So I decided this morning, to wake up the little one by donning a Santa costume and gave sacks of presents to go under our Christmas tree. Of course, they will only be opened when the Nativity comes, and serve as a sign within our family of the love we share.

Friday, November 30, 2007

HAPPY ST ANDREW'S DAY!!


We humbly beseech Thy majesty, O Lord, that as blessed Andrew the apostle was both a preacher and a ruler of Thy Church, so he may unceasingly intercede for us with Thee. Through Christ our Lord. Amen.

This picture of Madeleine (now crawling!) was taken in the Roman Basilica, Sant Andrea Della Valle, last week. We thought and prayed, as we do now, especially for Maddy's godfather; whose patron Saint is Andrew, being his namesake. We also think especially of the Scots in our kingdom, who hold this feast in special honour as the Patron of their country.

Sunday, November 25, 2007

Christ the King

Almighty everlasting God, who in Thy beloved Son, King of the whole world, hast willed to restore all things anew; grant in Thy mercy that every creature, set free from slavery, may serve Thy majesty and praise Thee for ever.
Through Christ Our Lord. Amen.

Pagan Rome


We began a large part of our stay in Rome without even setting foot in a church! We stayed in the southern district of Testaccio, and on our first day we walked up towards the Colosseum and Foro Romanum. It is remarkable that such an ancient civilisation still bears such a mark upon Rome's cityscape.

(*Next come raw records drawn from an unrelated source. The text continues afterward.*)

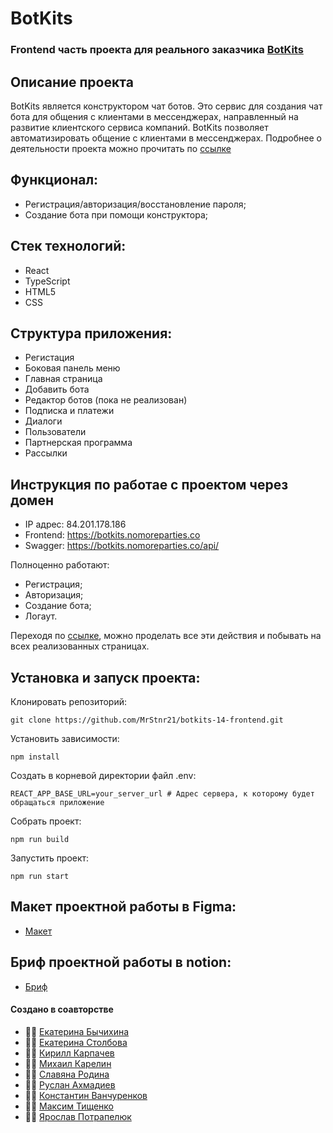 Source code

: # BotKits

### Frontend часть проекта для реального заказчика [BotKits](https://botkits.ru/)

## Описание проекта

BotKits является конструктором чат ботов. Это сервис для создания чат бота для общения с клиентами в мессенджерах, направленный на развитие клиентского сервиса компаний. BotKits позволяет автоматизировать общение с клиентами в мессенджерах. Подробнее о деятельности проекта можно прочитать по [ссылке](https://botkits.ru/)

## Функционал:

- Регистрация/авторизация/восстановление пароля;
- Создание бота при помощи конструктора;

## Стек технологий:

- React
- TypeScript
- HTML5
- CSS

## Структура приложения:

- Регистация
- Боковая панель меню
- Главная страница
- Добавить бота
- Редактор ботов (пока не реализован)
- Подписка и платежи
- Диалоги
- Пользователи
- Партнерская программа
- Рассылки

## Инструкция по работае с проектом через домен

- IP адрес: 84.201.178.186
- Frontend: https://botkits.nomoreparties.co
- Swagger: https://botkits.nomoreparties.co/api/

Полноценно работают:

- Регистрация;
- Авторизация;
- Создание бота;
- Логаут.

Переходя по [ссылке](https://botkits.nomoreparties.co), можно проделать все эти действия и побывать на всех реализованных страницах.

## Установка и запуск проекта:

Клонировать репозиторий:

    git clone https://github.com/MrStnr21/botkits-14-frontend.git

Установить зависимости:

    npm install

Создать в корневой директории файл .env:

    REACT_APP_BASE_URL=your_server_url # Адрес сервера, к которому будет обращаться приложение

Собрать проект:

    npm run build

Запустить проект:

    npm run start

## Макет проектной работы в Figma:

- [Макет](<https://www.figma.com/file/89caTZSLaLwqYKSWH4SXLo/BOTkit-Admin-panel-(Copy-07.08.23)?type=design&node-id=26-24906&mode=design&t=5VY052C7pfGFpugE-0>)

## Бриф проектной работы в notion:

- [Бриф](https://www.notion.so/BotKits-14-web-195fad87a50d4ad58a4e5d6fb5ea4e25)

#### Создано в соавторстве

- 👨‍💻 [Екатерина Бычихина](https://github.com/BychikhinaE)
- 👨‍💻 [Екатерина Столбова](https://github.com/rainbowpieeee)
- 👨‍💻 [Кирилл Карпачев](https://github.com/Kirill-Karpachev)
- 👨‍💻 [Михаил Карелин](https://github.com/Kimer1990)
- 👨‍💻 [Славяна Родина](https://github.com/SlavyanaR)
- 👨‍💻 [Руслан Ахмадиев](https://github.com/Qolit3)
- 👨‍💻 [Константин Ванчуренков](https://github.com/Wacorasu)
- 👨‍💻 [Максим Тищенко](https://github.com/maxtish)
- 👨‍💻 [Ярослав Потрапелюк](https://github.com/MrStnr21)
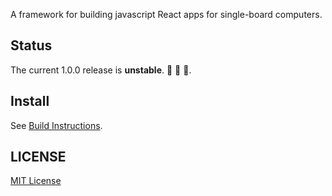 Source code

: A framework for building javascript React apps for single-board computers.

## Status

The current 1.0.0 release is **unstable**. :construction: :construction_worker: :construction:.

## Install

See [Build Instructions](https://github.com/lightsourceengine/LightSourceEngine/tree/master/docs/dev/BuildEnvironment.md).

## LICENSE

[MIT License](../LICENSE)
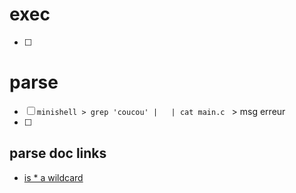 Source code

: # exec
- [ ] 


# parse
- [ ] ``minishell > grep 'coucou' |   | cat main.c `` > msg erreur
- [ ] 

## parse doc links
- [is * a wildcard](https://hbctraining.github.io/Intro-to-shell-flipped/lessons/02_wildcards_shortcuts.html#:~:text=The%20Shell%20(bash)%20considers%20an,the%20most%20for%20our%20exercises.)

It also seems a great wonder that many of these decadent buildings, now largely in ruins, were erected around the same time that the King of Kings was born and raised in Roman occupied Palestine. Rome is a beast of constant evolution. The great Babylon; the 'whore' responsible for the death of countless Christian martyrs, including Ss Peter and Paul, the founding pillars of the Catholic Church. Barbaric Rome; a civilisation of great technological ability yet debased moral practices, corruption, and oppression.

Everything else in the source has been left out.